El general Omendap se encargó de recordarles cuál era el peligro real, y expuso con frases claras y concretas la amenaza que representaban los mitanni al mando del rey Tushratta.

—Sólo disponemos de unas pocas tropas en el norte —declaró—. Los mitanni han cruzado el Sinaí. Es probable que hayan quemado ciudades y pueblos y sometido a nuestras guarniciones. No atacarán en el delta ni marcharán hacia el sur, sino que esperarán a ver lo que ocurre.

—¿Por qué? —preguntó Hatasu.

—Están enterados de nuestras divisiones —respondió el comandante en jefe con un tono amargo—. Quizás incluso de las muertes, de los terribles asesinatos. Confían en que sólo enviaremos al norte a un ejército mal pertrechado al que aniquilarán antes de avanzar hacia el sur. —Omendap esbozó una sonrisa—. Sólo disponemos de una gran ventaja. Debido a la… ¿cómo lo diría? delicada situación que vivimos en Tebas desde la muerte del divino faraón, hay cuatro regimientos acampados junto a la ciudad dispuestos para la marcha. El quinto, el Anubis, puede seguirnos en un par de días. Debemos atacar y debemos hacerlo sin demora. El ejército tiene que ponerse en marcha en cuanto amanezca.

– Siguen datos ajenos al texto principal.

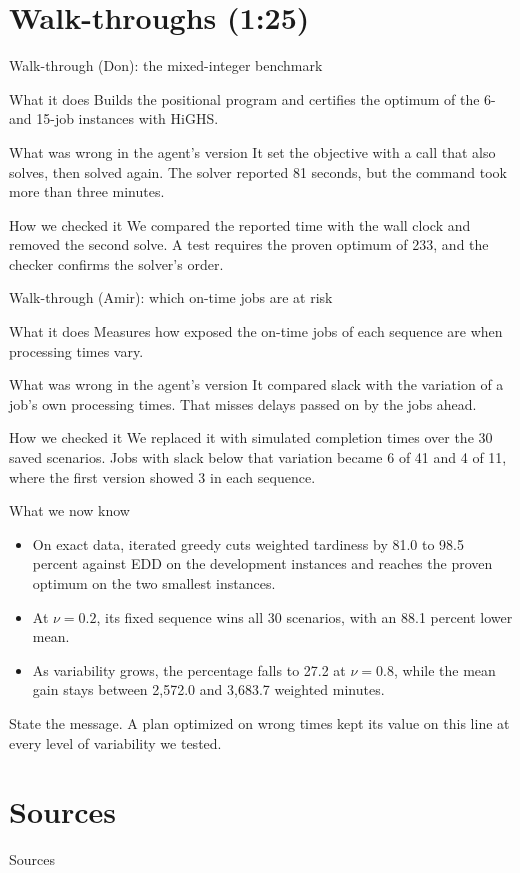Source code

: \documentclass[aspectratio=169,11pt]{beamer}
\renewcommand{\fine}{\unskip\space}
\newcommand{\point}[2]{\par\medskip\sumpara #1\sumparaend
  {\color{uablue}\fin #2\fine}\par}
\begin{document}
\section{Walk-throughs (1:25)}\label{sec:walk}
\begin{frame}{Walk-through (Don): the mixed-integer benchmark}
\begin{block}{What it does}
\small Builds the positional program and certifies the optimum of the 6- and 15-job instances with HiGHS.
\end{block}
\begin{block}{What was wrong in the agent's version}
\small It set the objective with a call that also solves, then solved again. The solver reported 81 seconds, but the command took more than three minutes.
\end{block}
\begin{block}{How we checked it}
\small We compared the reported time with the wall clock and removed the second solve. A test requires the proven optimum of 233, and the checker confirms the solver's order.
\end{block}
\end{frame}

\begin{frame}{Walk-through (Amir): which on-time jobs are at risk}
\begin{block}{What it does}
\small Measures how exposed the on-time jobs of each sequence are when processing times vary.
\end{block}
\begin{block}{What was wrong in the agent's version}
\small It compared slack with the variation of a job's own processing times. That misses delays passed on by the jobs ahead.
\end{block}
\begin{block}{How we checked it}
\small We replaced it with simulated completion times over the 30 saved scenarios. Jobs with slack below that variation became 6 of 41 and 4 of 11, where the first version showed 3 in each sequence.
\end{block}
\end{frame}

\begin{frame}{What we now know}
\small
\begin{itemize}
\item On exact data, iterated greedy cuts weighted tardiness by 81.0 to 98.5 percent against EDD on the development instances and reaches the proven optimum on the two smallest instances.
\item At $\nu = 0.2$, its fixed sequence wins all 30 scenarios, with an 88.1 percent lower mean.
\item As variability grows, the percentage falls to 27.2 at $\nu = 0.8$, while the mean gain stays between 2,572.0 and 3,683.7 weighted minutes.
\end{itemize}
\point{State the message.}{A plan optimized on wrong times kept its value on this line at every level of variability we tested.}
\end{frame}

\section{Sources}\label{sec:sources}
\begin{frame}[allowframebreaks]{Sources}
\scriptsize


\end{frame}
\end{document}
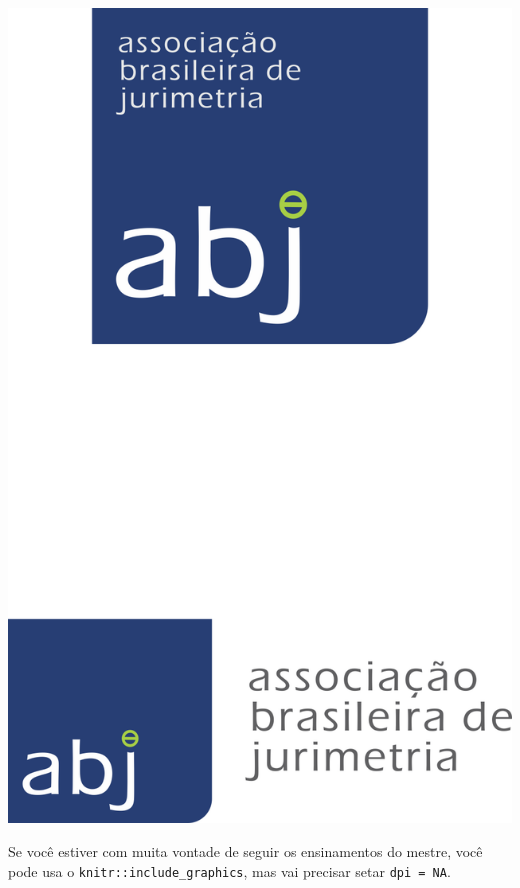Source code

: \documentclass[12pt,]{report}
\let\origfigure\figure
\let\endorigfigure\endfigure
\renewenvironment{figure}[1][2] {
    \expandafter\origfigure\expandafter[H]
} {
    \endorigfigure
}
\begin{document}
\begin{figure}
\centering
\includegraphics{imgs/logo_abj.png}
\caption{Essa é a caption.}\label{fig:logo}
\end{figure}

Se você estiver com muita vontade de seguir os ensinamentos do mestre,
você pode usa o \texttt{knitr::include\_graphics}, mas vai precisar
setar \texttt{dpi\ =\ NA}.
\end{document}

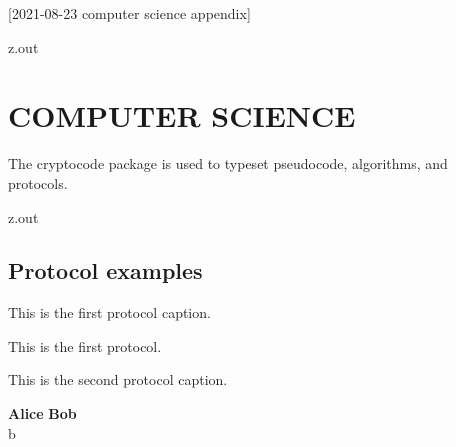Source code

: [2021-08-23 computer science appendix]

\begin{VerbatimOut}{z.out}
\chapter{COMPUTER SCIENCE}

The cryptocode package \cite{mittelbach2020}
is used to typeset pseudocode,
algorithms,
and protocols.
\end{VerbatimOut}

\MyIO


\begin{VerbatimOut}{z.out}


\section{Protocol examples}

\begin{protocol}[ht]
  \caption{This is the first protocol caption.}
  This is the first protocol.
\end{protocol}

\begin{protocol}[ht]
  \caption{This is the second protocol caption.}
  \pseudocodeblock
  {
    \textbf{Alice} \> \> \textbf{Bob}\\
    b \sample \bin \> \>\\
    \>  \> \\
    \> \> 
  }
\end{protocol}
\end{VerbatimOut}

\MyIO
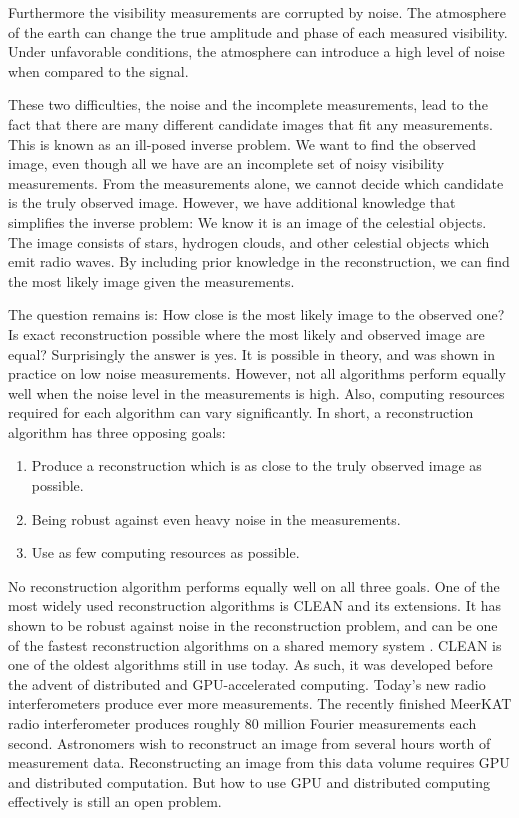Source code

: Furthermore the visibility measurements are corrupted by noise. The atmosphere of the earth can change the true amplitude and phase of each measured visibility. Under unfavorable conditions, the atmosphere can introduce a high level of noise when compared to the signal.

These two difficulties, the noise and the incomplete measurements, lead to the fact that there are many different candidate images that fit any measurements.  This is known as an ill-posed inverse problem. We want to find the observed image, even though all we have are an incomplete set of noisy visibility measurements. From the measurements alone, we cannot decide which candidate is the truly observed image. However, we have additional knowledge that simplifies the inverse problem: We know it is an image of the celestial objects. The image consists of stars, hydrogen clouds, and other celestial objects which emit radio waves. By including prior knowledge in the reconstruction, we can find the most likely image given the measurements. 

The question remains is: How close is the most likely image to the observed one? Is exact reconstruction possible where the most likely and observed image are equal? Surprisingly the answer is yes. It is possible in theory\cite{candes2006robust,donoho2006compressed}, and was shown in practice on low noise measurements\cite{dabbech2018cygnus, dabbech2015moresane}. However, not all algorithms perform equally well when the noise level in the measurements is high. Also, computing resources required for each algorithm can vary significantly. In short, a reconstruction algorithm has three opposing goals:
\begin{enumerate}
	\item Produce a reconstruction which is as close to the truly observed image as possible.
	\item Being robust against even heavy noise in the measurements.
	\item Use as few computing resources as possible.
\end{enumerate}

No reconstruction algorithm performs equally well on all three goals. One of the most widely used reconstruction algorithms is CLEAN \cite{hogbom1974aperture, rau2011multi} and its extensions. It has shown to be robust against noise in the reconstruction problem, and can be one of the fastest reconstruction algorithms on a shared memory system \cite{offringa2017optimized}. CLEAN is one of the oldest algorithms still in use today. As such, it was developed before the advent of distributed and GPU-accelerated computing. Today's new radio interferometers produce ever more measurements. The recently finished MeerKAT radio interferometer produces roughly 80 million Fourier measurements each second. Astronomers wish to reconstruct an image from several hours worth of measurement data. Reconstructing an image from this data volume requires GPU and distributed computation. But how to use GPU and distributed computing effectively is still an open problem.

Las afirmaciones del general provocaron una nueva y virulenta discusión, pero Omendap volvió a repetir sus razonamientos sin perder la calma.

—Vos estaréis al mando —afirmó Rahimere, con la mirada puesta en Hatasu—, pero su alteza tendría que acompañar al ejército. Como bien dice el señor Senenmut, ella lleva la sangre del faraón y las tropas reclamarán su presencia.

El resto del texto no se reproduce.